In Article 19(2) (as it originally stood) this sub-head was conspicuously absent. Because of its absence, challenges made to an order made under Section 7 of the Punjab Maintenance of Public Order Act and to an order made under Section 9 (1)(a) of the Madras Maintenance of Public Order Act were allowed in two early judgments by this Court. Thus in Romesh Thappar v. State of Madras, [1950] S.C.R. 594, this Court held that an order made under Section 9(1)(a) of the Madras Maintenance of Public Order Act (XXIII of 1949) was unconstitutional and void in that it could not be justified as a measure connected with security of the State.
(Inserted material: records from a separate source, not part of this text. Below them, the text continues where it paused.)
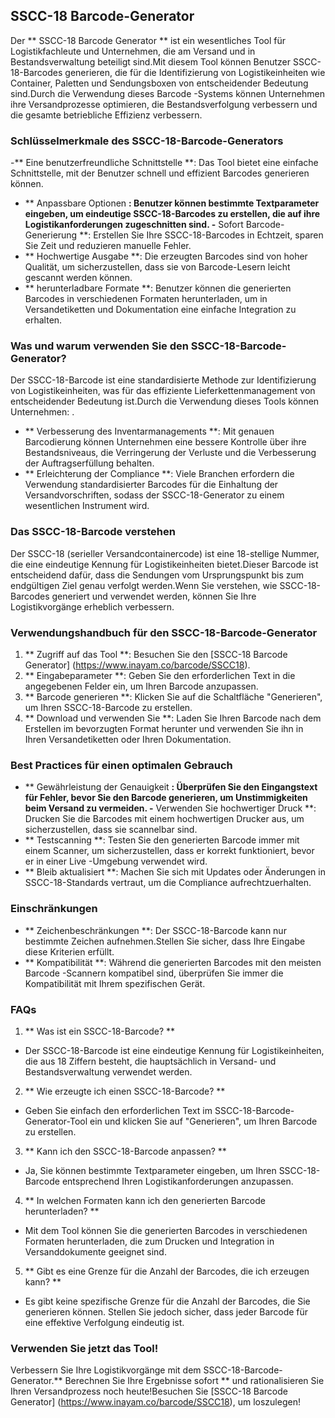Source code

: ## SSCC-18 Barcode-Generator

Der ** SSCC-18 Barcode Generator ** ist ein wesentliches Tool für Logistikfachleute und Unternehmen, die am Versand und in Bestandsverwaltung beteiligt sind.Mit diesem Tool können Benutzer SSCC-18-Barcodes generieren, die für die Identifizierung von Logistikeinheiten wie Container, Paletten und Sendungsboxen von entscheidender Bedeutung sind.Durch die Verwendung dieses Barcode -Systems können Unternehmen ihre Versandprozesse optimieren, die Bestandsverfolgung verbessern und die gesamte betriebliche Effizienz verbessern.

### Schlüsselmerkmale des SSCC-18-Barcode-Generators
-** Eine benutzerfreundliche Schnittstelle **: Das Tool bietet eine einfache Schnittstelle, mit der Benutzer schnell und effizient Barcodes generieren können.
- ** Anpassbare Optionen **: Benutzer können bestimmte Textparameter eingeben, um eindeutige SSCC-18-Barcodes zu erstellen, die auf ihre Logistikanforderungen zugeschnitten sind.
-** Sofort Barcode-Generierung **: Erstellen Sie Ihre SSCC-18-Barcodes in Echtzeit, sparen Sie Zeit und reduzieren manuelle Fehler.
- ** Hochwertige Ausgabe **: Die erzeugten Barcodes sind von hoher Qualität, um sicherzustellen, dass sie von Barcode-Lesern leicht gescannt werden können.
- ** herunterladbare Formate **: Benutzer können die generierten Barcodes in verschiedenen Formaten herunterladen, um in Versandetiketten und Dokumentation eine einfache Integration zu erhalten.

### Was und warum verwenden Sie den SSCC-18-Barcode-Generator?
Der SSCC-18-Barcode ist eine standardisierte Methode zur Identifizierung von Logistikeinheiten, was für das effiziente Lieferkettenmanagement von entscheidender Bedeutung ist.Durch die Verwendung dieses Tools können Unternehmen:
.
- ** Verbesserung des Inventarmanagements **: Mit genauen Barcodierung können Unternehmen eine bessere Kontrolle über ihre Bestandsniveaus, die Verringerung der Verluste und die Verbesserung der Auftragserfüllung behalten.
- ** Erleichterung der Compliance **: Viele Branchen erfordern die Verwendung standardisierter Barcodes für die Einhaltung der Versandvorschriften, sodass der SSCC-18-Generator zu einem wesentlichen Instrument wird.

### Das SSCC-18-Barcode verstehen
Der SSCC-18 (serieller Versandcontainercode) ist eine 18-stellige Nummer, die eine eindeutige Kennung für Logistikeinheiten bietet.Dieser Barcode ist entscheidend dafür, dass die Sendungen vom Ursprungspunkt bis zum endgültigen Ziel genau verfolgt werden.Wenn Sie verstehen, wie SSCC-18-Barcodes generiert und verwendet werden, können Sie Ihre Logistikvorgänge erheblich verbessern.

### Verwendungshandbuch für den SSCC-18-Barcode-Generator
1. ** Zugriff auf das Tool **: Besuchen Sie den [SSCC-18 Barcode Generator] (https://www.inayam.co/barcode/SSCC18).
2. ** Eingabeparameter **: Geben Sie den erforderlichen Text in die angegebenen Felder ein, um Ihren Barcode anzupassen.
3. ** Barcode generieren **: Klicken Sie auf die Schaltfläche "Generieren", um Ihren SSCC-18-Barcode zu erstellen.
4. ** Download und verwenden Sie **: Laden Sie Ihren Barcode nach dem Erstellen im bevorzugten Format herunter und verwenden Sie ihn in Ihren Versandetiketten oder Ihren Dokumentation.

### Best Practices für einen optimalen Gebrauch
- ** Gewährleistung der Genauigkeit **: Überprüfen Sie den Eingangstext für Fehler, bevor Sie den Barcode generieren, um Unstimmigkeiten beim Versand zu vermeiden.
-** Verwenden Sie hochwertiger Druck **: Drucken Sie die Barcodes mit einem hochwertigen Drucker aus, um sicherzustellen, dass sie scannelbar sind.
- ** Testscanning **: Testen Sie den generierten Barcode immer mit einem Scanner, um sicherzustellen, dass er korrekt funktioniert, bevor er in einer Live -Umgebung verwendet wird.
- ** Bleib aktualisiert **: Machen Sie sich mit Updates oder Änderungen in SSCC-18-Standards vertraut, um die Compliance aufrechtzuerhalten.

### Einschränkungen
- ** Zeichenbeschränkungen **: Der SSCC-18-Barcode kann nur bestimmte Zeichen aufnehmen.Stellen Sie sicher, dass Ihre Eingabe diese Kriterien erfüllt.
- ** Kompatibilität **: Während die generierten Barcodes mit den meisten Barcode -Scannern kompatibel sind, überprüfen Sie immer die Kompatibilität mit Ihrem spezifischen Gerät.

### FAQs

1. ** Was ist ein SSCC-18-Barcode? **
- Der SSCC-18-Barcode ist eine eindeutige Kennung für Logistikeinheiten, die aus 18 Ziffern besteht, die hauptsächlich in Versand- und Bestandsverwaltung verwendet werden.

2. ** Wie erzeugte ich einen SSCC-18-Barcode? **
- Geben Sie einfach den erforderlichen Text im SSCC-18-Barcode-Generator-Tool ein und klicken Sie auf "Generieren", um Ihren Barcode zu erstellen.

3. ** Kann ich den SSCC-18-Barcode anpassen? **
- Ja, Sie können bestimmte Textparameter eingeben, um Ihren SSCC-18-Barcode entsprechend Ihren Logistikanforderungen anzupassen.

4. ** In welchen Formaten kann ich den generierten Barcode herunterladen? **
- Mit dem Tool können Sie die generierten Barcodes in verschiedenen Formaten herunterladen, die zum Drucken und Integration in Versanddokumente geeignet sind.

5. ** Gibt es eine Grenze für die Anzahl der Barcodes, die ich erzeugen kann? **
- Es gibt keine spezifische Grenze für die Anzahl der Barcodes, die Sie generieren können. Stellen Sie jedoch sicher, dass jeder Barcode für eine effektive Verfolgung eindeutig ist.

### Verwenden Sie jetzt das Tool!
Verbessern Sie Ihre Logistikvorgänge mit dem SSCC-18-Barcode-Generator.** Berechnen Sie Ihre Ergebnisse sofort ** und rationalisieren Sie Ihren Versandprozess noch heute!Besuchen Sie [SSCC-18 Barcode Generator] (https://www.inayam.co/barcode/SSCC18), um loszulegen!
While dealing with the expression "public order", this Court held that "public order" is an expression which signifies a state of tranquility which prevails amongst the members of a political society as a result of the internal regulations enforced by the Government which they have established.

Similarly, in Brij Bhushan & Anr. v. State of Delhi, [1950] S.C.R. 605, an order made under Section 7 of the East Punjab Public Safety Act, 1949, was held to be unconstitutional and void for the self-same reason.

As an aftermath of these judgments, the Constitution First Amendment added the words "public order" to Article 19(2).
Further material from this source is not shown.